§ **Description of the task**
Repeat exactly the lines from the first line of the records through the line containing "- Sufficient disk", and nothing more.

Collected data
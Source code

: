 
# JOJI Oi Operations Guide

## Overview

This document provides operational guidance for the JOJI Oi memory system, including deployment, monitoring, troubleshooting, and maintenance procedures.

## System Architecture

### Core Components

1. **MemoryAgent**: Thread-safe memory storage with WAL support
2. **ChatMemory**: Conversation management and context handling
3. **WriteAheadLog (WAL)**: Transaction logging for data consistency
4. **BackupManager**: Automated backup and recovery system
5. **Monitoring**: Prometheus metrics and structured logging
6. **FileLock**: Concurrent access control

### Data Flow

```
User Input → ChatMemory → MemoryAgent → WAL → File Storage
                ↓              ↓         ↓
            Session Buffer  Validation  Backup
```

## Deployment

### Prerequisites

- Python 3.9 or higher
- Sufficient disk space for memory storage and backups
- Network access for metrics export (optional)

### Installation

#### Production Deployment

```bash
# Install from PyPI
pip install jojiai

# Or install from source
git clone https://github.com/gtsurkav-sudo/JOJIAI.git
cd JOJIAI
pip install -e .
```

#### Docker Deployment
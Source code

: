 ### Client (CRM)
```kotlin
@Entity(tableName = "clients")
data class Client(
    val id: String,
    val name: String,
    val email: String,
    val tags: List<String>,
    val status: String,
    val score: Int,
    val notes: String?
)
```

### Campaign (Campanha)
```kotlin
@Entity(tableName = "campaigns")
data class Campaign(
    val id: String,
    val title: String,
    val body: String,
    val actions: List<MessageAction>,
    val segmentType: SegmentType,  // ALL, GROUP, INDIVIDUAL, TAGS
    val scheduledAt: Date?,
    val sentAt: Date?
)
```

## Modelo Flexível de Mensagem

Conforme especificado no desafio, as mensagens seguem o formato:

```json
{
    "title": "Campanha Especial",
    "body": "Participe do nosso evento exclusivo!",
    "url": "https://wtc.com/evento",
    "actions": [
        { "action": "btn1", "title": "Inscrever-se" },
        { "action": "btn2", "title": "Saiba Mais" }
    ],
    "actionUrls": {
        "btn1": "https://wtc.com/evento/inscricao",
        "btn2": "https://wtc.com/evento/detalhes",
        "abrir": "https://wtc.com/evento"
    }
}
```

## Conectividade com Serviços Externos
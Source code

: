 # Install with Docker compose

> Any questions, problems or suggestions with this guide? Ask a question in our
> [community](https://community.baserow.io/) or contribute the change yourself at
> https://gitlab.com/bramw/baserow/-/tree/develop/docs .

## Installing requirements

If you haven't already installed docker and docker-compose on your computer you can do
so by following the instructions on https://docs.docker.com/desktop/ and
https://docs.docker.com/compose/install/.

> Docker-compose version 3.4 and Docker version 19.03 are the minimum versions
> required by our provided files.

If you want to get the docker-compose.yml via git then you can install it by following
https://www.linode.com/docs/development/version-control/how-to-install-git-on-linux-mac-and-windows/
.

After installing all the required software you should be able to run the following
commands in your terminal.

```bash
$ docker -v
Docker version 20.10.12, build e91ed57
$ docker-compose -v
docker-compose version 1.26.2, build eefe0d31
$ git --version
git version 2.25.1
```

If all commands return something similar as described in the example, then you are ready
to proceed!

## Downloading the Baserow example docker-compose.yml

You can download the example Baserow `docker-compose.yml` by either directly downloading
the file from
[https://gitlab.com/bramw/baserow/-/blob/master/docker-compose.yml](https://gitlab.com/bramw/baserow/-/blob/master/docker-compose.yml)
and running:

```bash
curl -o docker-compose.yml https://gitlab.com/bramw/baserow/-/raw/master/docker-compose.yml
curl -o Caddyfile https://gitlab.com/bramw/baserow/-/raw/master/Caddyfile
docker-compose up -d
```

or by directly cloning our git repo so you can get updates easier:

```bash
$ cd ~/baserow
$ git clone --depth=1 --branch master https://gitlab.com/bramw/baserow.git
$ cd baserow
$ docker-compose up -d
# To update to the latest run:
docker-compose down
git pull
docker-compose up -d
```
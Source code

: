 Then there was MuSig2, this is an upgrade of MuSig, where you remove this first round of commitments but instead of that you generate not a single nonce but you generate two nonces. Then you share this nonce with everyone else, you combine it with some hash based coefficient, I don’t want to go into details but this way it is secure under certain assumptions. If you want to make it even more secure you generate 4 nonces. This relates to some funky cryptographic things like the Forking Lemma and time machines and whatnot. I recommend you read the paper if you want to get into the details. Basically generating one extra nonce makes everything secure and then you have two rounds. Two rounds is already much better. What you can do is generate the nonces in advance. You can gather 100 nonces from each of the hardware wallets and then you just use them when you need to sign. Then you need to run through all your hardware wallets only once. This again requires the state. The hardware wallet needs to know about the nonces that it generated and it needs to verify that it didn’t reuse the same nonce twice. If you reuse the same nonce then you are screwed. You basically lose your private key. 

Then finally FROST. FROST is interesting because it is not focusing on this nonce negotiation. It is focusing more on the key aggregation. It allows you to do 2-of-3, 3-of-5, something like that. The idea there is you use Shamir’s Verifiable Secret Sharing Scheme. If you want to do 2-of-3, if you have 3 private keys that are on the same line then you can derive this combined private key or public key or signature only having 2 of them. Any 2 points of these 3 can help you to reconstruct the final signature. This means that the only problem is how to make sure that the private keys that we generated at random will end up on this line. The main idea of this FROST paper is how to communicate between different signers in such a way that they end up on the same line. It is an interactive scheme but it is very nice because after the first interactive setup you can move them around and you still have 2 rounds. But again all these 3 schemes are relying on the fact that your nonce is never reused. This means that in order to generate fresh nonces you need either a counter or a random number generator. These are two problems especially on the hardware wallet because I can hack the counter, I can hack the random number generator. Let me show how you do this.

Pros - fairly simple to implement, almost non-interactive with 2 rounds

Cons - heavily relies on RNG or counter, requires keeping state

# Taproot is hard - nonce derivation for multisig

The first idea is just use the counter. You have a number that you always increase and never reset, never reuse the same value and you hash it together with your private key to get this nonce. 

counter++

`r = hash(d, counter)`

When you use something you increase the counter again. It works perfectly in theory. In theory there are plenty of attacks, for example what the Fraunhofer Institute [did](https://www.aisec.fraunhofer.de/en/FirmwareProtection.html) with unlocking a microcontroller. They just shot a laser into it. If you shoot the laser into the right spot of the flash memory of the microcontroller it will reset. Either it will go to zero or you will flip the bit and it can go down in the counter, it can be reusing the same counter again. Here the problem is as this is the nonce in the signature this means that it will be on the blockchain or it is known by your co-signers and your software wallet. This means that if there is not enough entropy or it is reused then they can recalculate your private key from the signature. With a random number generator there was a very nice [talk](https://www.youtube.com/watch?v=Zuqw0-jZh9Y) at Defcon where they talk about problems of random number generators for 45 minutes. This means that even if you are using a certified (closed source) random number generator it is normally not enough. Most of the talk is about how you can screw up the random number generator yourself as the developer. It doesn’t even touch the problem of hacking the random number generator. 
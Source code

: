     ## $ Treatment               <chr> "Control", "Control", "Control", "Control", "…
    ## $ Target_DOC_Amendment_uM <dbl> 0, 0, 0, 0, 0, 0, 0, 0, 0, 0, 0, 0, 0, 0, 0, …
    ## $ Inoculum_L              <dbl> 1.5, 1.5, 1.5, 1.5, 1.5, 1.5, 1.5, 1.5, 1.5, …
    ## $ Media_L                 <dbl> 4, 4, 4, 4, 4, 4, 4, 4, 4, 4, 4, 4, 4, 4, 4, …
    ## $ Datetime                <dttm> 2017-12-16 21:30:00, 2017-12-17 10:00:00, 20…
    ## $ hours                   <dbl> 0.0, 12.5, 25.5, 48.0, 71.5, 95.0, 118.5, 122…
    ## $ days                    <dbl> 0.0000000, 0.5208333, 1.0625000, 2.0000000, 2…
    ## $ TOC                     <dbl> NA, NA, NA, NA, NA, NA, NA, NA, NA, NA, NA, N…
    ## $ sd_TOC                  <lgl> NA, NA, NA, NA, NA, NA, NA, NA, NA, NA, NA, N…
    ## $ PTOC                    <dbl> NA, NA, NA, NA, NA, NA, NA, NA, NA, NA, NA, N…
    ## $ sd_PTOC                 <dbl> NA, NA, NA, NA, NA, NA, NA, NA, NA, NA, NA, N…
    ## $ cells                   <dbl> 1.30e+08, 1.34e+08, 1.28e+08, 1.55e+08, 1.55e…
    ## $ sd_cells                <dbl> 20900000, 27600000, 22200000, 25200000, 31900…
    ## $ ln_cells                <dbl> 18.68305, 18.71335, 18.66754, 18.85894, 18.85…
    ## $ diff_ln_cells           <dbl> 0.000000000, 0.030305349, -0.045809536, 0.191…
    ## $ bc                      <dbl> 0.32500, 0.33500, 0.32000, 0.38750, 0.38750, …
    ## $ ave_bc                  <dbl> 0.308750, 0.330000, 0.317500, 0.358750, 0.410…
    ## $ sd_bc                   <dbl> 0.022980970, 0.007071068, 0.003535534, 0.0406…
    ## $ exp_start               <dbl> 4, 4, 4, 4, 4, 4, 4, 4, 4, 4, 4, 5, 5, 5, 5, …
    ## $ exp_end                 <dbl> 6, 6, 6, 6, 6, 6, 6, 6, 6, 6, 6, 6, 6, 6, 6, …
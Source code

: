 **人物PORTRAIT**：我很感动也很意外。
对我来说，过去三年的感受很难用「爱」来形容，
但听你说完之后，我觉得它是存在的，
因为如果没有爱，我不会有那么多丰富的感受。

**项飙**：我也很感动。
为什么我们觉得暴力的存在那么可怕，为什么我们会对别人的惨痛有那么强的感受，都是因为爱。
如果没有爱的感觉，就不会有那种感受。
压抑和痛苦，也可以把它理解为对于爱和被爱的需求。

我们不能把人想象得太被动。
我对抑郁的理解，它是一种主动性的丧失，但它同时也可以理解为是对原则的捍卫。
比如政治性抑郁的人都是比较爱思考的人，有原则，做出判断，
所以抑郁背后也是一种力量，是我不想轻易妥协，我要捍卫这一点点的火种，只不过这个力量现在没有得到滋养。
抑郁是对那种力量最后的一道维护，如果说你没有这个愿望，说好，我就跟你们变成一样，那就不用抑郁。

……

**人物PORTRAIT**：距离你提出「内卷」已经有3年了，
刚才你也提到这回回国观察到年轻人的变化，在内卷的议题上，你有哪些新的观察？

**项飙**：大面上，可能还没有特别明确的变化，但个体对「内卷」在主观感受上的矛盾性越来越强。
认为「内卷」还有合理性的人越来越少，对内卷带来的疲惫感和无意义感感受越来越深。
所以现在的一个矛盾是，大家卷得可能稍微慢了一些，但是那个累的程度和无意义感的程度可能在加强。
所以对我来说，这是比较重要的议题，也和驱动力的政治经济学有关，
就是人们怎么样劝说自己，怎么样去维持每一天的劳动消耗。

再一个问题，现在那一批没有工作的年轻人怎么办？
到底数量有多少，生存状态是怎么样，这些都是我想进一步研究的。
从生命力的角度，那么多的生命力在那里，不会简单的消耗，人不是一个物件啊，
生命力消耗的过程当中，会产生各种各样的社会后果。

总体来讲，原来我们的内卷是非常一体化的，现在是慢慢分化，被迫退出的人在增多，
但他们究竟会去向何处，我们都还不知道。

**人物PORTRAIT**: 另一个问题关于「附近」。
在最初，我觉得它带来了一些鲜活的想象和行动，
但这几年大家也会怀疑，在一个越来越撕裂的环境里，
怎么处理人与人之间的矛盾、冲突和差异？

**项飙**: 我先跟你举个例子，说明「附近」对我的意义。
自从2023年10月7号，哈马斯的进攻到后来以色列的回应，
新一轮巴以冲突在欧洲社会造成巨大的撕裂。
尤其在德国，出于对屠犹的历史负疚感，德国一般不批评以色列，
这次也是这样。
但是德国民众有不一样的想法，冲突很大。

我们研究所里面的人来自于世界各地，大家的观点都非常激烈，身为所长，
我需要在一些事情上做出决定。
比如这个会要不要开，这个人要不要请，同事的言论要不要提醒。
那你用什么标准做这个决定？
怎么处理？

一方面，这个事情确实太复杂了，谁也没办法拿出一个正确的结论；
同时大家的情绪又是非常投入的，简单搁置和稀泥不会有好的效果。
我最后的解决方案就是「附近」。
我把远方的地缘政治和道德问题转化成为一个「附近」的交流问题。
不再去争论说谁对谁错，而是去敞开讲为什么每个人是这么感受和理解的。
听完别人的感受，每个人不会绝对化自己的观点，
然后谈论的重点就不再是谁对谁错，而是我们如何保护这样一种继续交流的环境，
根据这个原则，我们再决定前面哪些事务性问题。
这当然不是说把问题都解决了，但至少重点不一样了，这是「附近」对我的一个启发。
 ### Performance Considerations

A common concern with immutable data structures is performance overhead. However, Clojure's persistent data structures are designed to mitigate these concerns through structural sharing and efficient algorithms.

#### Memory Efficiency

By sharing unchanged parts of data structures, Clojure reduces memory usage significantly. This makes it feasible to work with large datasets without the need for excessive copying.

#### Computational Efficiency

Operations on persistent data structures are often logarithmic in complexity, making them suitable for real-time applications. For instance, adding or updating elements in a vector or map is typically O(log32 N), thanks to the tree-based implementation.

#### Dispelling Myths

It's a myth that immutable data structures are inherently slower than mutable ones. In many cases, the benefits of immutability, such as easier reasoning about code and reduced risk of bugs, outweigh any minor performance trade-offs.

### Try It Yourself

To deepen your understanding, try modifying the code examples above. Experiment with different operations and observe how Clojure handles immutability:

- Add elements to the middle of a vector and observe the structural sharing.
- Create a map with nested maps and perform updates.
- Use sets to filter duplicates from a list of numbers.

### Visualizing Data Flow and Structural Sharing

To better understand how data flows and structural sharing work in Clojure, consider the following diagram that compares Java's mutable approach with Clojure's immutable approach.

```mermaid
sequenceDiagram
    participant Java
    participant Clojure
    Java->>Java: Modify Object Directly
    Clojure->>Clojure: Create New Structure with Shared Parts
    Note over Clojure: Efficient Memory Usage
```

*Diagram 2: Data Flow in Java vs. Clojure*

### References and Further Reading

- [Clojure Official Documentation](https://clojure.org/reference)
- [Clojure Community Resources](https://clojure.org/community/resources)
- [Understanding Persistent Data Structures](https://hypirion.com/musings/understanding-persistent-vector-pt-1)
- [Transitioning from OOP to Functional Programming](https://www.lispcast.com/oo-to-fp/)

§ **Answer area**
Source code

: 
# JOJI Oi Operations Guide

## Overview

This document provides operational guidance for the JOJI Oi memory system, including deployment, monitoring, troubleshooting, and maintenance procedures.

## System Architecture

### Core Components

1. **MemoryAgent**: Thread-safe memory storage with WAL support
2. **ChatMemory**: Conversation management and context handling
3. **WriteAheadLog (WAL)**: Transaction logging for data consistency
4. **BackupManager**: Automated backup and recovery system
5. **Monitoring**: Prometheus metrics and structured logging
6. **FileLock**: Concurrent access control

### Data Flow

```
User Input → ChatMemory → MemoryAgent → WAL → File Storage
                ↓              ↓         ↓
            Session Buffer  Validation  Backup
```

## Deployment

### Prerequisites

- Python 3.9 or higher
- Sufficient disk space for memory storage and backups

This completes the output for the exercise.